Problem description = Please repeat exactly the lines below from the one containing "inputs or configurations." down to the one containing "### Dependencies", both included, and nothing else.

++++

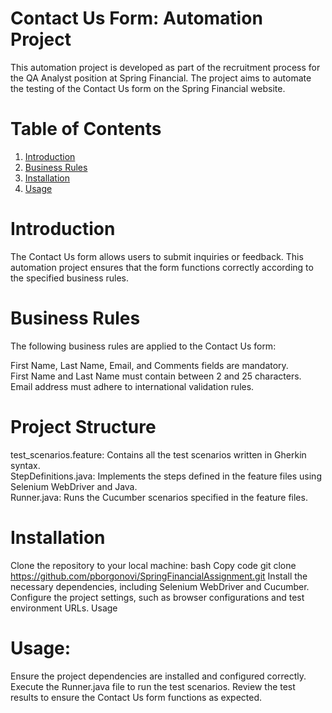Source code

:# Contact Us Form: Automation Project

This automation project is developed as part of the recruitment process for the QA Analyst position at Spring Financial. The project aims to automate the testing of the Contact Us form on the Spring Financial website.

# Table of Contents

1. [Introduction](#introduction)
2. [Business Rules](#business-rules)
3. [Installation](#installation)
5. [Usage](#usage)

# Introduction

The Contact Us form allows users to submit inquiries or feedback. This automation project ensures that the form functions correctly according to the specified business rules.

# Business Rules

The following business rules are applied to the Contact Us form:

First Name, Last Name, Email, and Comments fields are mandatory.  
First Name and Last Name must contain between 2 and 25 characters.  
Email address must adhere to international validation rules.

# Project Structure 

test_scenarios.feature: Contains all the test scenarios written in Gherkin syntax.  
StepDefinitions.java: Implements the steps defined in the feature files using Selenium WebDriver and Java.  
Runner.java: Runs the Cucumber scenarios specified in the feature files.

# Installation

Clone the repository to your local machine:
bash
Copy code
git clone https://github.com/pborgonovi/SpringFinancialAssignment.git
Install the necessary dependencies, including Selenium WebDriver and Cucumber.
Configure the project settings, such as browser configurations and test environment URLs.
Usage

# Usage:

Ensure the project dependencies are installed and configured correctly.
Execute the Runner.java file to run the test scenarios.
Review the test results to ensure the Contact Us form functions as expected.

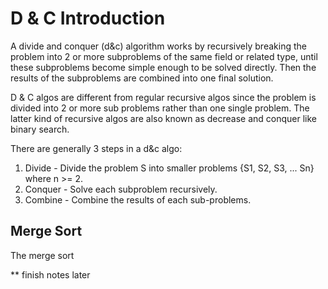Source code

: # D & C Introduction

A divide and conquer (d&c) algorithm works by recursively breaking the problem into 2 or more subproblems of the same field or related type, until these subproblems become simple enough to be solved directly. Then the results of the subproblems are combined into one final solution.

D & C algos are different from regular recursive algos since the problem is divided into 2 or more sub problems rather than one single problem. The latter kind of recursive algos are also known as decrease and conquer like binary search.

There are generally 3 steps in a d&c algo:

1. Divide - Divide the problem S into smaller problems {S1, S2, S3, ... Sn} where n >= 2.
2. Conquer - Solve each subproblem recursively.
3. Combine - Combine the results of each sub-problems.

## Merge Sort

The merge sort 

** finish notes later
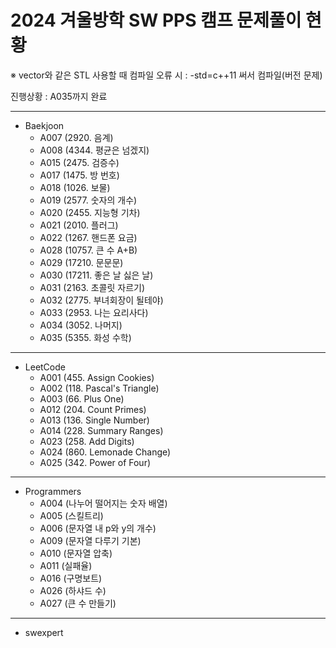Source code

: # 2024 겨울방학 SW PPS 캠프 문제풀이 현황

※ vector와 같은 STL 사용할 때 컴파일 오류 시 : -std=c++11 써서 컴파일(버전 문제)

진행상황 : A035까지 완료

<hr/>

- Baekjoon
  - A007 (2920. 음계)
  - A008 (4344. 평균은 넘겠지)
  - A015 (2475. 검증수)
  - A017 (1475. 방 번호)
  - A018 (1026. 보물)
  - A019 (2577. 숫자의 개수)
  - A020 (2455. 지능형 기차)
  - A021 (2010. 플러그)
  - A022 (1267. 핸드폰 요금)
  - A028 (10757. 큰 수 A+B)
  - A029 (17210. 문문문)
  - A030 (17211. 좋은 날 싫은 날)
  - A031 (2163. 초콜릿 자르기)
  - A032 (2775. 부녀회장이 될테야)
  - A033 (2953. 나는 요리사다)
  - A034 (3052. 나머지)
  - A035 (5355. 화성 수학)
  
<hr/>

- LeetCode
  - A001 (455. Assign Cookies)
  - A002 (118. Pascal's Triangle)
  - A003 (66. Plus One)
  - A012 (204. Count Primes)
  - A013 (136. Single Number)
  - A014 (228. Summary Ranges)
  - A023 (258. Add Digits)
  - A024 (860. Lemonade Change)
  - A025 (342. Power of Four)
 
<hr/>

- Programmers
  - A004 (나누어 떨어지는 숫자 배열)
  - A005 (스킬트리)
  - A006 (문자열 내 p와 y의 개수)
  - A009 (문자열 다루기 기본)
  - A010 (문자열 압축)
  - A011 (실패율)
  - A016 (구명보트)
  - A026 (하샤드 수)
  - A027 (큰 수 만들기)
 
<hr/>

- swexpert

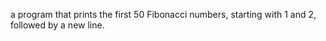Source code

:  a program that prints the first 50 Fibonacci numbers, starting with 1 and 2, followed by a new line.
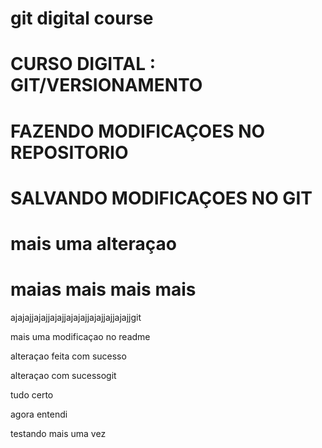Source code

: # git digital course
 
# CURSO DIGITAL : GIT/VERSIONAMENTO

# FAZENDO MODIFICAÇOES NO REPOSITORIO

# SALVANDO MODIFICAÇOES NO GIT

# mais uma alteraçao

# maias mais mais mais

ajajajjajajjajajjajajajjajajjajjajajjgit 

mais uma modificaçao no readme

alteraçao feita com sucesso

alteraçao com sucessogit 

tudo certo

agora entendi

testando mais uma vez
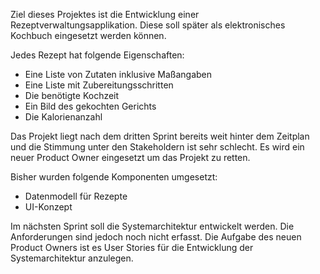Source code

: Ziel dieses Projektes ist die Entwicklung einer Rezeptverwaltungsapplikation. Diese soll später als elektronisches Kochbuch eingesetzt werden können. 

Jedes Rezept hat folgende Eigenschaften:

+ Eine Liste von Zutaten inklusive Maßangaben
+ Eine Liste mit Zubereitungsschritten
+ Die benötigte Kochzeit
+ Ein Bild des gekochten Gerichts
+ Die Kalorienanzahl

Das Projekt liegt nach dem dritten Sprint bereits weit hinter dem Zeitplan und die Stimmung unter den Stakeholdern ist sehr schlecht. Es wird ein neuer Product Owner eingesetzt um das Projekt zu retten.

Bisher wurden folgende Komponenten umgesetzt:

+ Datenmodell für Rezepte
+ UI-Konzept

Im nächsten Sprint soll die Systemarchitektur entwickelt werden. Die Anforderungen sind jedoch noch nicht erfasst. Die Aufgabe des neuen Product Owners ist es User Stories für die Entwicklung der Systemarchitektur anzulegen.

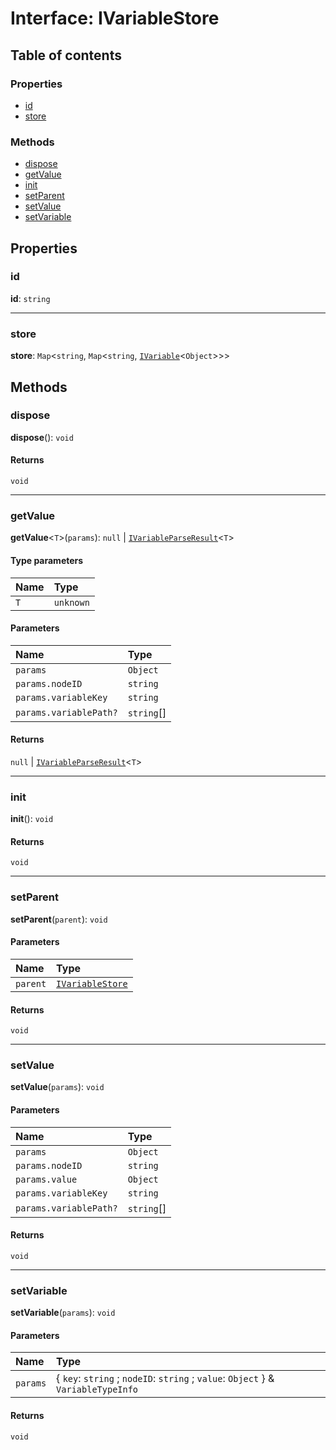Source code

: # Interface: IVariableStore

## Table of contents

### Properties

* [id](/auto-docs/interface/interfaces/IVariableStore.md#id)
* [store](/auto-docs/interface/interfaces/IVariableStore.md#store)

### Methods

* [dispose](/auto-docs/interface/interfaces/IVariableStore.md#dispose)
* [getValue](/auto-docs/interface/interfaces/IVariableStore.md#getvalue)
* [init](/auto-docs/interface/interfaces/IVariableStore.md#init)
* [setParent](/auto-docs/interface/interfaces/IVariableStore.md#setparent)
* [setValue](/auto-docs/interface/interfaces/IVariableStore.md#setvalue)
* [setVariable](/auto-docs/interface/interfaces/IVariableStore.md#setvariable)

## Properties

### id

**id**: `string`

***

### store

**store**: `Map`<`string`, `Map`<`string`, [`IVariable`](/auto-docs/interface/interfaces/IVariable.md)<`Object`>>>

## Methods

### dispose

**dispose**(): `void`

#### Returns

`void`

***

### getValue

**getValue**<`T`>(`params`): `null` | [`IVariableParseResult`](/auto-docs/interface/interfaces/IVariableParseResult.md)<`T`>

#### Type parameters

| Name | Type |
| :------ | :------ |
| `T` | `unknown` |

#### Parameters

| Name | Type |
| :------ | :------ |
| `params` | `Object` |
| `params.nodeID` | `string` |
| `params.variableKey` | `string` |
| `params.variablePath?` | `string`\[] |

#### Returns

`null` | [`IVariableParseResult`](/auto-docs/interface/interfaces/IVariableParseResult.md)<`T`>

***

### init

**init**(): `void`

#### Returns

`void`

***

### setParent

**setParent**(`parent`): `void`

#### Parameters

| Name | Type |
| :------ | :------ |
| `parent` | [`IVariableStore`](/auto-docs/interface/interfaces/IVariableStore.md) |

#### Returns

`void`

***

### setValue

**setValue**(`params`): `void`

#### Parameters

| Name | Type |
| :------ | :------ |
| `params` | `Object` |
| `params.nodeID` | `string` |
| `params.value` | `Object` |
| `params.variableKey` | `string` |
| `params.variablePath?` | `string`\[] |

#### Returns

`void`

***

### setVariable

**setVariable**(`params`): `void`

#### Parameters

| Name | Type |
| :------ | :------ |
| `params` | { `key`: `string` ; `nodeID`: `string` ; `value`: `Object`  } & `VariableTypeInfo` |

#### Returns

`void`
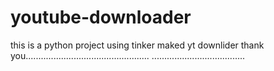 # youtube-downloader
this is a python project using tinker maked yt downlider
thank you.................................................
  .....................................
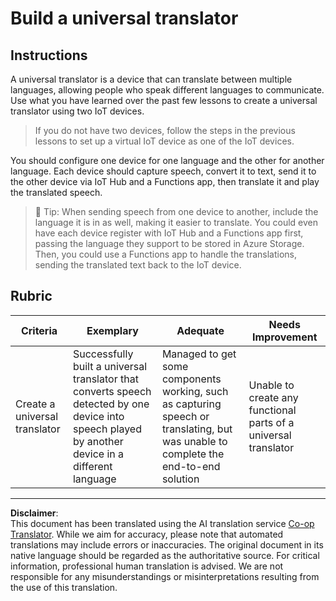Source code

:<!--
CO_OP_TRANSLATOR_METADATA:
{
  "original_hash": "701f4a4466f9309b6e1d863077df0c06",
  "translation_date": "2025-08-28T19:34:14+00:00",
  "source_file": "6-consumer/lessons/4-multiple-language-support/assignment.md",
  "language_code": "en"
}
-->
# Build a universal translator

## Instructions

A universal translator is a device that can translate between multiple languages, allowing people who speak different languages to communicate. Use what you have learned over the past few lessons to create a universal translator using two IoT devices.

> If you do not have two devices, follow the steps in the previous lessons to set up a virtual IoT device as one of the IoT devices.

You should configure one device for one language and the other for another language. Each device should capture speech, convert it to text, send it to the other device via IoT Hub and a Functions app, then translate it and play the translated speech.

> 💁 Tip: When sending speech from one device to another, include the language it is in as well, making it easier to translate. You could even have each device register with IoT Hub and a Functions app first, passing the language they support to be stored in Azure Storage. Then, you could use a Functions app to handle the translations, sending the translated text back to the IoT device.

## Rubric

| Criteria | Exemplary | Adequate | Needs Improvement |
| -------- | --------- | -------- | ----------------- |
| Create a universal translator | Successfully built a universal translator that converts speech detected by one device into speech played by another device in a different language | Managed to get some components working, such as capturing speech or translating, but was unable to complete the end-to-end solution | Unable to create any functional parts of a universal translator |

---

**Disclaimer**:  
This document has been translated using the AI translation service [Co-op Translator](https://github.com/Azure/co-op-translator). While we aim for accuracy, please note that automated translations may include errors or inaccuracies. The original document in its native language should be regarded as the authoritative source. For critical information, professional human translation is advised. We are not responsible for any misunderstandings or misinterpretations resulting from the use of this translation.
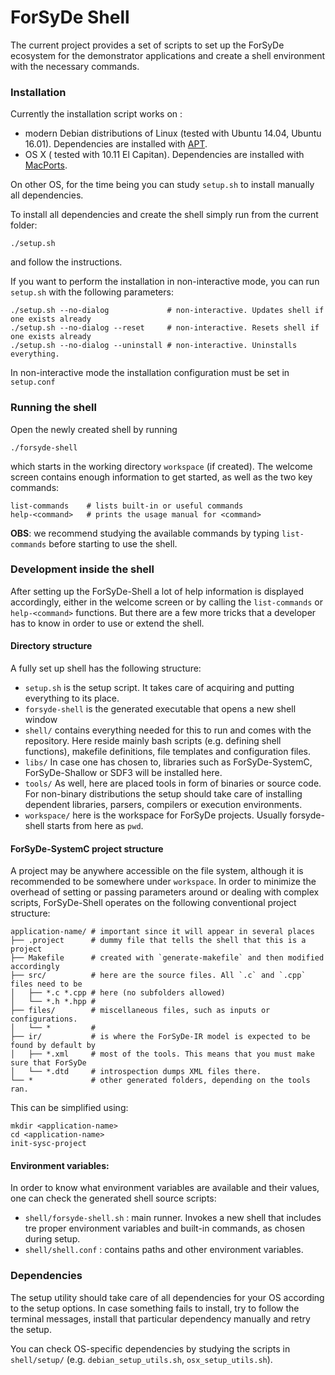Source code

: # ForSyDe Shell

The current project provides a set of scripts to set up the ForSyDe ecosystem for the demonstrator applications and create a shell environment with the necessary commands.

### Installation

Currently the installation script works on :
 * modern Debian distributions of Linux (tested with Ubuntu 14.04, Ubuntu 16.01). Dependencies are installed with [APT](https://wiki.debian.org/Apt).
 * OS X ( tested with 10.11 El Capitan). Dependencies are installed with [MacPorts](https://www.macports.org).
 
On other OS, for the time being you can study `setup.sh` to install manually all dependencies.

To install all dependencies and create the shell simply run from the current folder:

    ./setup.sh

and follow the instructions.

If you want to perform the installation in non-interactive mode, you can run `setup.sh` with the following parameters:

    ./setup.sh --no-dialog             # non-interactive. Updates shell if one exists already
    ./setup.sh --no-dialog --reset     # non-interactive. Resets shell if one exists already
    ./setup.sh --no-dialog --uninstall # non-interactive. Uninstalls everything.

In non-interactive mode the installation configuration must be set in `setup.conf`

### Running the shell

Open the newly created shell by running

    ./forsyde-shell
    
which starts in the working directory `workspace` (if created). The welcome screen contains enough information to get started, as well as the two key commands:

    list-commands    # lists built-in or useful commands
    help-<command>   # prints the usage manual for <command>

**OBS**: we recommend studying the available commands by typing `list-commands` before starting to use the shell.


### Development inside the shell

After setting up the ForSyDe-Shell a lot of help information is displayed accordingly, either in the welcome screen or by calling the `list-commands` or `help-<command>` functions. But there are a few more tricks that a developer has to know in order to use or extend the shell.

#### Directory structure

A fully set up shell has the following structure:
  * `setup.sh` is the setup script. It takes care of acquiring and putting everything to its place.
  * `forsyde-shell` is the generated executable that opens a new shell window
  * `shell/` contains everything needed for this to run and comes with the repository. Here reside mainly bash scripts (e.g. defining shell functions), makefile definitions, file templates and configuration files.
  * `libs/` In case one has chosen to, libraries such as ForSyDe-SystemC, ForSyDe-Shallow or SDF3 will be installed here.
  * `tools/` As well, here are placed tools in form of binaries or source code. For non-binary distributions the setup should take care of installing dependent libraries, parsers, compilers or execution environments.
  * `workspace/` here is the workspace for ForSyDe projects. Usually forsyde-shell starts from here as `pwd`.

#### ForSyDe-SystemC project structure

A project may be anywhere accessible on the file system, although it is recommended to be somewhere under `workspace`. In order to minimize the overhead of setting or passing parameters around or dealing with complex scripts, ForSyDe-Shell operates on the following conventional project structure: 

    application-name/ # important since it will appear in several places
    ├── .project      # dummy file that tells the shell that this is a project         
    ├── Makefile      # created with `generate-makefile` and then modified accordingly 
    ├── src/          # here are the source files. All `.c` and `.cpp` files need to be
    │   ├── *.c *.cpp # here (no subfolders allowed)
    │   └── *.h *.hpp #                    
    ├── files/        # miscellaneous files, such as inputs or configurations.
    │   └── *         # 
    ├── ir/           # is where the ForSyDe-IR model is expected to be found by default by
    │   ├── *.xml     # most of the tools. This means that you must make sure that ForSyDe
    │   └── *.dtd     # introspection dumps XML files there.      
    └── *             # other generated folders, depending on the tools ran. 

This can be simplified using:

    mkdir <application-name>
    cd <application-name>
    init-sysc-project

#### Environment variables:

In order to know what environment variables are available and their values, one can check the generated shell source scripts:
 * `shell/forsyde-shell.sh` : main runner. Invokes a new shell that includes tre proper environment variables and built-in commands, as chosen during setup.
 * `shell/shell.conf` : contains paths and other environment variables.

### Dependencies

The setup utility should take care of all dependencies for your OS according to the setup options. In case something fails to install, try to follow the terminal messages, install that particular dependency manually and retry the setup.

You can check OS-specific dependencies by studying the scripts in `shell/setup/` (e.g. `debian_setup_utils.sh`, `osx_setup_utils.sh`).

++++

Exercise output =
    ├── files/        # miscellaneous files, such as inputs or configurations.
    │   └── *         # 
    ├── ir/           # is where the ForSyDe-IR model is expected to be found by default by
    │   ├── *.xml     # most of the tools. This means that you must make sure that ForSyDe
    │   └── *.dtd     # introspection dumps XML files there.      
    └── *             # other generated folders, depending on the tools ran. 

This can be simplified using:

    mkdir <application-name>
    cd <application-name>
    init-sysc-project

#### Environment variables:

In order to know what environment variables are available and their values, one can check the generated shell source scripts:
 * `shell/forsyde-shell.sh` : main runner. Invokes a new shell that includes tre proper environment variables and built-in commands, as chosen during setup.
 * `shell/shell.conf` : contains paths and other environment variables.

### Dependencies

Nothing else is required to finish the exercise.